Reputation: 367
I have a data.frame as follows:
>data
ID Orginal Modified
Sam_1 M K
Sam_1 K M
Sam_1 I J
Sam_1 M K
Sam_1 K M
Sam_2 K M
Sam_2 M K
Sam_3 J P
Sam_4 K M
Sam_4 M K
Sam_4 P J
I would like to count the for every sample number times M in column "Original" is converted to K in column "Modified" and "K" ins the column "Original" to "M" in columns Modified and report it in tab delim text file as follows:
>newdata
ID M_to_K_counts K_to_M_counts
Sam_1 2 2
Sam_2 1 1
Sam_3 0 0
Sam_4 1 1
I tried following code but it failed:
counts=function()
{
for(i in 1:dim(rnaseqmut)[1])
{
mk_counts=0
km_counts=0
if(data$Original[i]=='M' & data$Modified[i]== 'K')
{
mk_counts=mk_counts+1
}
if(data$Original[i]=='K' & data$Modified[i]== 'M')
{
km_counts=km_counts+1
}
}
print(mk_counts)
print(km_counts)
}
How can I achieve my desired format.
Upvotes: 3
Views: 96
Reputation: 886938
One option would be using data.table
. Convert the 'data.frame' to 'data.table' (setDT(data)

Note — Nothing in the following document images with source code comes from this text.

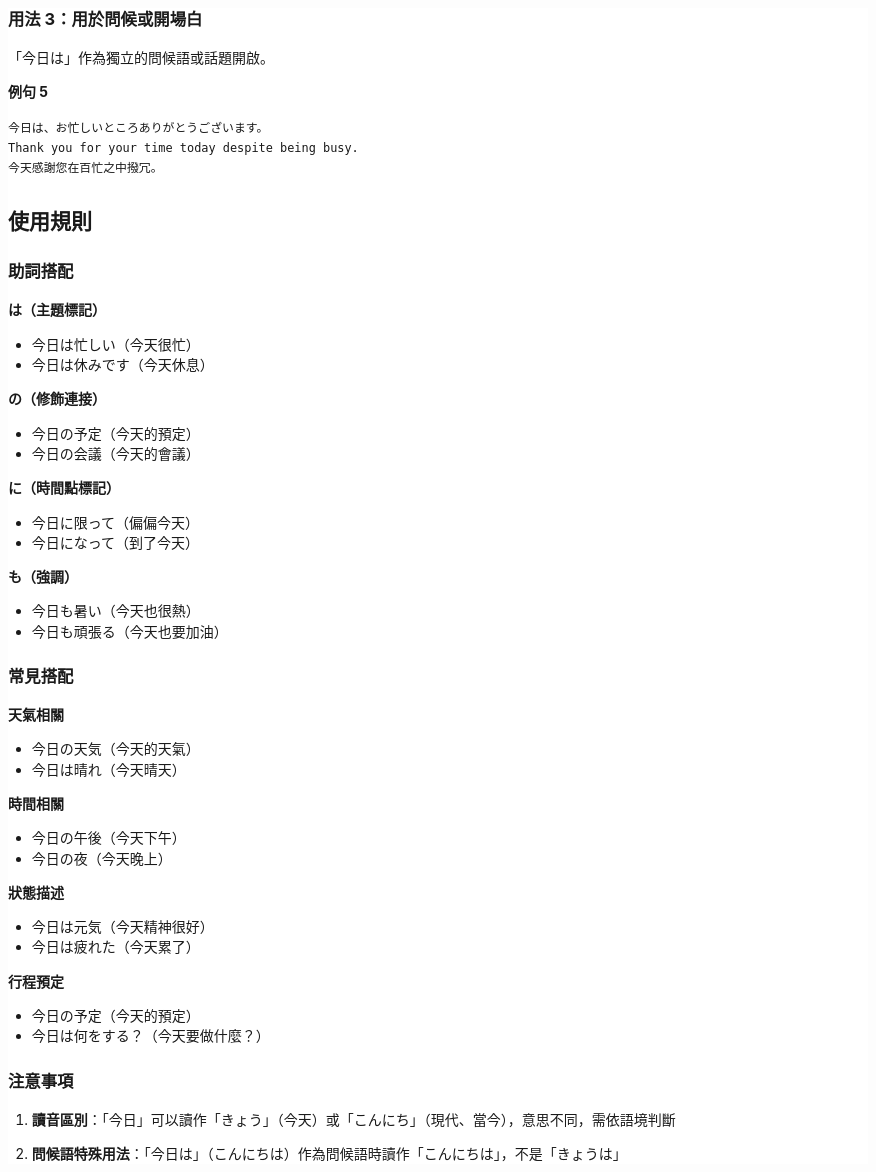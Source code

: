 ### 用法 3：用於問候或開場白

「今日は」作為獨立的問候語或話題開啟。

**例句 5**
```
今日は、お忙しいところありがとうございます。
Thank you for your time today despite being busy.
今天感謝您在百忙之中撥冗。
```

## 使用規則

### 助詞搭配

**は（主題標記）**
- 今日は忙しい（今天很忙）
- 今日は休みです（今天休息）

**の（修飾連接）**
- 今日の予定（今天的預定）
- 今日の会議（今天的會議）

**に（時間點標記）**
- 今日に限って（偏偏今天）
- 今日になって（到了今天）

**も（強調）**
- 今日も暑い（今天也很熱）
- 今日も頑張る（今天也要加油）

### 常見搭配

**天氣相關**
- 今日の天気（今天的天氣）
- 今日は晴れ（今天晴天）

**時間相關**
- 今日の午後（今天下午）
- 今日の夜（今天晚上）

**狀態描述**
- 今日は元気（今天精神很好）
- 今日は疲れた（今天累了）

**行程預定**
- 今日の予定（今天的預定）
- 今日は何をする？（今天要做什麼？）

### 注意事項

1. **讀音區別**：「今日」可以讀作「きょう」（今天）或「こんにち」（現代、當今），意思不同，需依語境判斷

2. **問候語特殊用法**：「今日は」（こんにちは）作為問候語時讀作「こんにちは」，不是「きょうは」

). Grouped by the 'ID' column, we get the sum
of elements that are 'M' for the 'Orginal' and 'K' for 'Modified' ('MtoKcount'), similarly the 'KtoMcount' is got by doing the reverse.
library(data.table)
setDT(data)[, list(MtoKcount=sum(Orginal=='M' & Modified=='K'),
KtoMcount = sum(Orginal=='K' & Modified=='M')), by = ID]
# ID MtoKcount KtoMcount
#1: Sam_1 2 2
#2: Sam_2 1 1
#3: Sam_3 0 0
#4: Sam_4 1 1
Another option is table
from base R
. We paste
the columns other than the 'ID' column (do.call(paste0, data[-1])

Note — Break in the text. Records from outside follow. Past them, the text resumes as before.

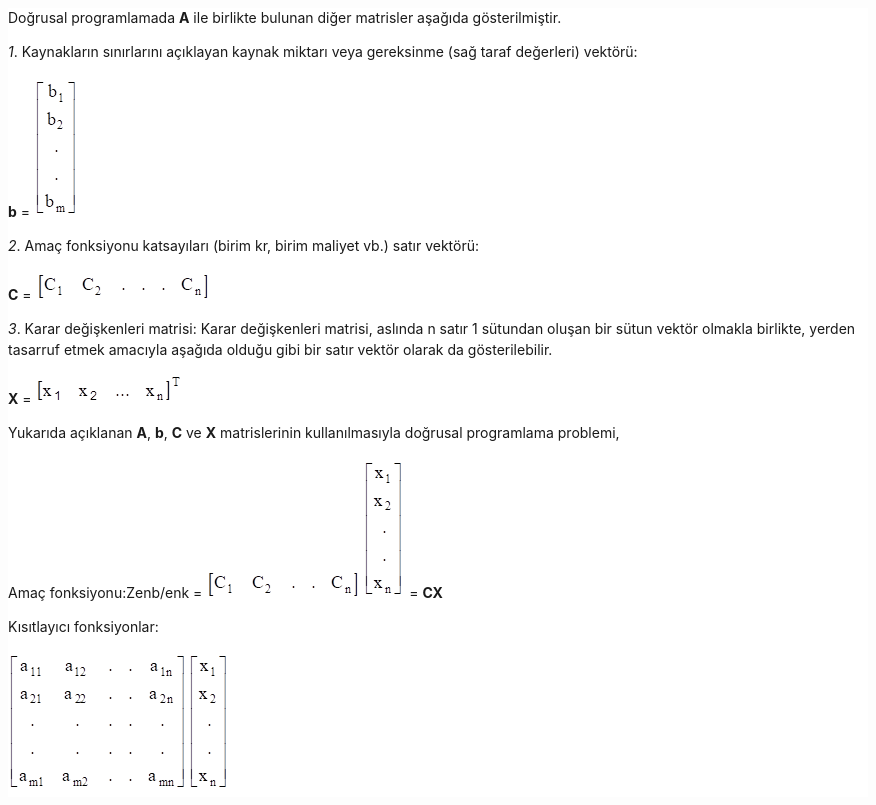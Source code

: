 Doğrusal programlamada **A** ile birlikte bulunan diğer matrisler aşağıda
gösterilmiştir.

*1*. Kaynakların sınırlarını açıklayan kaynak miktarı veya gereksinme (sağ taraf
değerleri) vektörü:

**b** = ![](media/f254c8c7e24463b3d6e24105b5c7d2d0.png)

*2*. Amaç fonksiyonu katsayıları (birim kr, birim maliyet vb.) satır vektörü:

**C** = ![](media/cdffc76fa4b12f381a7798d51d38a79a.png)

*3*. Karar değişkenleri matrisi: Karar değişkenleri matrisi, aslında n satır 1
sütundan oluşan bir sütun vektör olmakla birlikte, yerden tasarruf etmek
amacıyla aşağıda olduğu gibi bir satır vektör olarak da gösterilebilir.

**X** = ![](media/fe62db839c4fc004d9c06c6fa66d8ae3.png)

Yukarıda açıklanan **A**, **b**, **C** ve **X** matrislerinin kullanılmasıyla
doğrusal programlama problemi,

Amaç fonksiyonu:Zenb/enk =
![](media/7f59aa72a4bbf4d2a087aebd13fdb1d0.png)![](media/dd8bb78967f0fec3498285536663833f.png)
= **CX**

Kısıtlayıcı fonksiyonlar:

![](media/2f4c440bab267496bcd1b577067e56f8.png)![](media/dd8bb78967f0fec3498285536663833f.png)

) and get the frequency count using table
. Then, we subset the table output ('tbl') that have only 'KM' or 'MK' as its column names
tbl <- table(data$ID,do.call(paste0, data[-1]))[,c('KM', 'MK')]
tbl
# KM MK
#Sam_1 2 2
#Sam_2 1 1
#Sam_3 0 0
#Sam_4 1 1
As @user295691 mentioned in the comments, we can change the column names while paste
ing.
tbl <- with(data, table(ID, paste0(Orginal, "_to_", Modified,"_counts")))
tbl[,c('K_to_M_counts', 'M_to_K_counts')]
data <- structure(list(ID = c("Sam_1", "Sam_1", "Sam_1", "Sam_1",
"Sam_1",
"Sam_2", "Sam_2", "Sam_3", "Sam_4", "Sam_4", "Sam_4"), Orginal = c("M",
"K", "I", "M", "K", "K", "M", "J", "K", "M", "P"), Modified = c("K",
"M", "J", "K", "M", "M", "K", "P", "M", "K", "J")), .Names = c("ID",
"Orginal", "Modified"), class = "data.frame", row.names = c(NA,
-11L))
Upvotes: 5
Reputation: 6193
Using dplyr
x <- data.frame(ID = c(rep("Sam_1", 5), rep("Sam_2", 2), "Sam_3", rep("Sam_4", 3)),
Orginal = c("M", "K", "I", "M", "K", "K", "M", "J", "K", "M", "P"),
Modified = c("K", "M", "J", "K", "M", "M", "K", "P", "M", "K", "J"))
x %>%
group_by(ID) %>%
summarise(M_to_K_counts = length((Orginal == "M")[Modified == "K"]),
K_to_M_counts = length((Orginal == "K")[Modified == "M"]))
# Source: local data frame [4 x 3]
# ID M_to_K_counts K_to_M_counts
# 1 Sam_1 2 2
# 2 Sam_2 1 1
# 3 Sam_3 0 0
# 4 Sam_4 1 1
Upvotes: 1
Reputation: 26446
Base R using xtabs
. Desired shape/subsetting requires transposing and fiddling with container type classes.
d<-as.matrix(ftable(xtabs(Count~Orginal+Modified+ID,transform(data,Count=1))))
as.data.frame(t(d))[,c("M_K","K_M")]
M_K K_M Sam_1 2 2 Sam_2 1 1 Sam_3 0 0 Sam_4 1 1
Upvotes: 3